I've just received an e-mail from A&P concerning their "new" feed which is said to be ideal for leisure horses & pony's who have allergies to e.g. mollasses & barley.

Probably a bit early - but anyone tried it?


----------



## gingerarab (5 October 2011)

Yes me to, had my old boy on calm and conditioner and it sent him loopy so hope this may be a better alternative ......


----------



## MiJodsR2BlinkinTite (5 October 2011)

Welllll...... I've always used their "Fast Fibre" - but am currently "between horses" so haven't got anything to try it on!!

Sounds good though if you read the spec.


----------



## gingerarab (5 October 2011)

I changed mine onto fast fibre and I was happy with it last winter, just wonder if he could do with a "bit more" of something.  Do allen and page do visits from their nutritionalists ?  For years I have fed "by eye" and although mine look good you always wonder , well i do anyway !


----------



## sbloom (5 October 2011)

Hmmmm....I feel that A&P are one feed company that has really NOT grasped the whole low starch ethos.  C&C is 20% starch, no idea how much sugar, wonder what this will be?  Barley and molasses are not the enemy for most horses as much as overall starch levels are.

Anyone wanting a nutrionalist I'd recommend the Top Spec peeps, they're brilliant, and multi award winning!


----------



## Bethie (5 October 2011)

sbloom said:



			Hmmmm....I feel that A&P are one feed company that has really NOT grasped the whole low starch ethos.  C&C is 20% starch, no idea how much sugar, wonder what this will be?  Barley and molasses are not the enemy for most horses as much as overall starch levels are.

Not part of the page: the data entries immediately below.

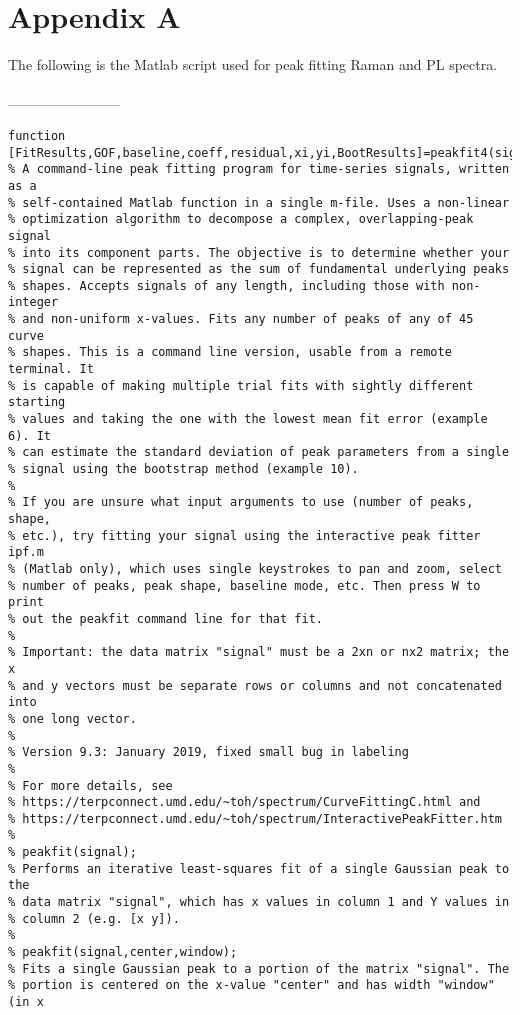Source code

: \section{Appendix A}
\label{app:Matlab}

The following is the Matlab script used for peak fitting Raman and PL spectra.\\ \\
------------------------
\begin{lstlisting}
function [FitResults,GOF,baseline,coeff,residual,xi,yi,BootResults]=peakfit4(signal,center,window,NumPeaks,peakshape,extra,NumTrials,start,autozero,fixedparameters,plots,bipolar,minwidth,DELTA,clipheight)
% A command-line peak fitting program for time-series signals, written as a
% self-contained Matlab function in a single m-file. Uses a non-linear
% optimization algorithm to decompose a complex, overlapping-peak signal
% into its component parts. The objective is to determine whether your
% signal can be represented as the sum of fundamental underlying peaks
% shapes. Accepts signals of any length, including those with non-integer
% and non-uniform x-values. Fits any number of peaks of any of 45 curve
% shapes. This is a command line version, usable from a remote terminal. It
% is capable of making multiple trial fits with sightly different starting
% values and taking the one with the lowest mean fit error (example 6). It
% can estimate the standard deviation of peak parameters from a single
% signal using the bootstrap method (example 10).
%
% If you are unsure what input arguments to use (number of peaks, shape,
% etc.), try fitting your signal using the interactive peak fitter ipf.m
% (Matlab only), which uses single keystrokes to pan and zoom, select
% number of peaks, peak shape, baseline mode, etc. Then press W to print
% out the peakfit command line for that fit.
%
% Important: the data matrix "signal" must be a 2xn or nx2 matrix; the x
% and y vectors must be separate rows or columns and not concatenated into
% one long vector.
%
% Version 9.3: January 2019, fixed small bug in labeling 
%
% For more details, see
% https://terpconnect.umd.edu/~toh/spectrum/CurveFittingC.html and
% https://terpconnect.umd.edu/~toh/spectrum/InteractivePeakFitter.htm
%
% peakfit(signal);       
% Performs an iterative least-squares fit of a single Gaussian peak to the
% data matrix "signal", which has x values in column 1 and Y values in
% column 2 (e.g. [x y]). 
%
% peakfit(signal,center,window);
% Fits a single Gaussian peak to a portion of the matrix "signal". The
% portion is centered on the x-value "center" and has width "window" (in x

\end{lstlisting}
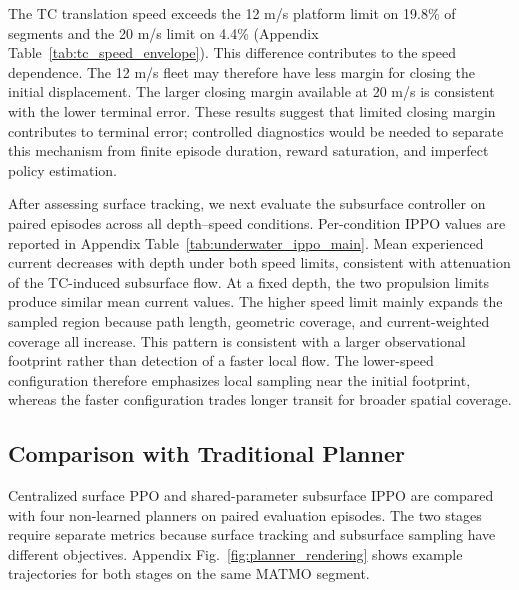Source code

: \documentclass[a4paper,fleqn]{cas-dc}
\begin{document}
The TC translation speed exceeds the 12 m/s platform limit on 19.8\% of
segments and the 20 m/s limit on 4.4\% (Appendix
Table~\ref{tab:tc_speed_envelope}). This difference contributes to the speed
dependence.
The 12 m/s fleet may therefore have less margin for closing the initial
displacement. The larger closing margin available at 20 m/s is consistent with
the lower terminal error. These results suggest that
limited closing margin contributes to terminal error; controlled diagnostics
would be needed to separate this mechanism from finite episode duration,
reward saturation, and imperfect policy estimation.

After assessing surface tracking, we next evaluate the subsurface controller
on paired episodes across all depth--speed conditions. Per-condition IPPO values
are reported in Appendix Table~\ref{tab:underwater_ippo_main}. Mean experienced
current decreases with depth under both speed limits, consistent with attenuation
of the TC-induced subsurface flow. At a fixed depth, the two propulsion limits
produce similar mean current values. The higher speed limit mainly expands the
sampled region because path length, geometric coverage, and current-weighted
coverage all increase.
This pattern is consistent with a larger observational footprint rather than
detection of a faster local flow. The lower-speed configuration therefore
emphasizes local sampling near the initial footprint, whereas the faster
configuration trades longer transit for broader spatial coverage.

\subsection{Comparison with Traditional Planner}
\label{subsec:planner_comparison}

Centralized surface PPO and shared-parameter subsurface IPPO are compared with
four non-learned planners on paired evaluation episodes. The two stages require
separate metrics because surface tracking and subsurface sampling have
different objectives. Appendix Fig.~\ref{fig:planner_rendering} shows
example trajectories for both stages on the same MATMO segment.
\end{document}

Anyone wanting a nutrionalist I'd recommend the Top Spec peeps, they're brilliant, and multi award winning!
		
Click to expand...

I can't agree with that at all, their older range is probably one of the worst offenders for starch, but the newer feeds they are coming out with are totally different.   I had a look at the spec for this new mix earlier on today when I got the newsletter email, it is stated to be 7.75% starch and 2.9% sugar - not far off the magic 10% overall figures at all.  I do wish they would put a full list of ingredients on the website though, would make life so much easier!


----------



## mudmonkey17 (6 October 2011)

I haven't used it but have mine on veteran vitality and he has never looked or felt better, he hoovers it up 

Hasn't got much starch in this one either 10%


----------



## forestfantasy (7 October 2011)

Might just be me but doesn't this sound the same as 'Ride & Relax' just worded differently?!


----------



## TGM (7 October 2011)

forestfantasy said:



			Might just be me but doesn't this sound the same as 'Ride & Relax' just worded differently?!
		
Click to expand...

No it doesn't - R&R is considerably higher in starch and sugar (15% starch 5% sugar) than Cool & Collected.


----------



## Firewell (7 October 2011)

It sounds fab! I managed to find the list of ingredients online and they were fine.

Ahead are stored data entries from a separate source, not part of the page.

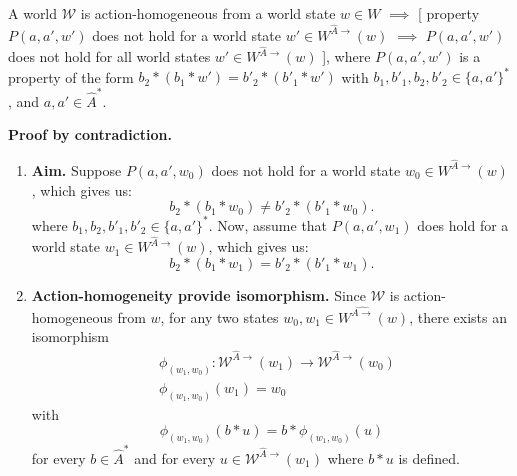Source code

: \begin{propositionE}
    A world $\mathscr{W}$ is action-homogeneous from a world state $w \in W$ $\implies$ [ property $P(a, a', w')$ does not hold for a world state $w' \in W^{\hat{A}\to}(w)$ $\implies$ $P(a, a', w')$ does not hold for all world states $w' \in W^{\hat{A}\to}(w)$ ], where $P(a, a', w')$ is a property of the form $b_{2} \ast (b_{1} \ast w') = b'_{2} \ast (b'_{1} \ast w')$ with $b_{1}, b'_{1}, b_{2}, b'_{2} \in \{a, a'\}^{*}$, and $a, a' \in \hat{A}^{*}$.
\end{propositionE}
\begin{proofE}
\textbf{Proof by contradiction.}
\begin{enumerate}
    \item \textbf{Aim.}
    Suppose $P(a, a', w_{0})$ does not hold for a world state $w_{0} \in W^{\hat{A}\to}(w)$, which gives us:
    \begin{equation}
        b_{2} \ast (b_{1} \ast w_{0}) \neq b'_{2} \ast (b'_{1} \ast w_{0}).
    \end{equation}
    where $b_{1}, b_{2}, b'_{1}, b'_{2} \in \{a, a'\}^{*}$.
    Now, assume that $P(a, a', w_{1})$ does hold for a world state $w_{1} \in W^{\hat{A}\to}(w)$, which gives us:
    \begin{equation}
        b_{2} \ast (b_{1} \ast w_{1}) = b'_{2} \ast (b'_{1} \ast w_{1}).
    \end{equation}
    
    \item \textbf{Action-homogeneity provide isomorphism.}
    Since $\mathscr{W}$ is action-homogeneous from $w$, for any two states $w_{0}, w_{1} \in W^{\hat{A\to}}(w)$, there exists an isomorphism
    \begin{align}
        & \phi_{(w_{1}, w_{0})}: \mathscr{W}^{\hat{A}\to}(w_{1}) \to \mathscr{W}^{\hat{A}\to}(w_{0}) \\
        & \phi_{(w_{1}, w_{0})}(w_{1}) = w_{0}
    \end{align}
    with
    \begin{equation}
        \phi_{(w_{1}, w_{0})}(b \ast u) = b \ast \phi_{(w_{1}, w_{0})}(u)
    \end{equation}
    for every $b \in \hat{A}^{*}$ and for every $u \in \mathscr{W}^{\hat{A}\to}(w_{1})$ where $b \ast u$ is defined.


\end{enumerate}
\end{proofE}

I would really like the try it but my horse looks and feels so good on HiFi, fibre nuts and balancer I'm loathed to change...

I do like that the C&C is a wet feed again, I think that's good especially if we have another snowy winter, good to prevent impactions.


----------



## forestfantasy (7 October 2011)

TGM said:



			No it doesn't - R&R is considerably higher in starch and sugar (15% starch 5% sugar) than Cool & Collected.
		
Click to expand...

This is what i'm saying, it 'SOUNDS' the same, easy for a novice to buy the wrong one thinking it will give them a cool & collected horse or a relaxed one.
Personally i think a lot of these brand names are deceiving, especially to beginners.


----------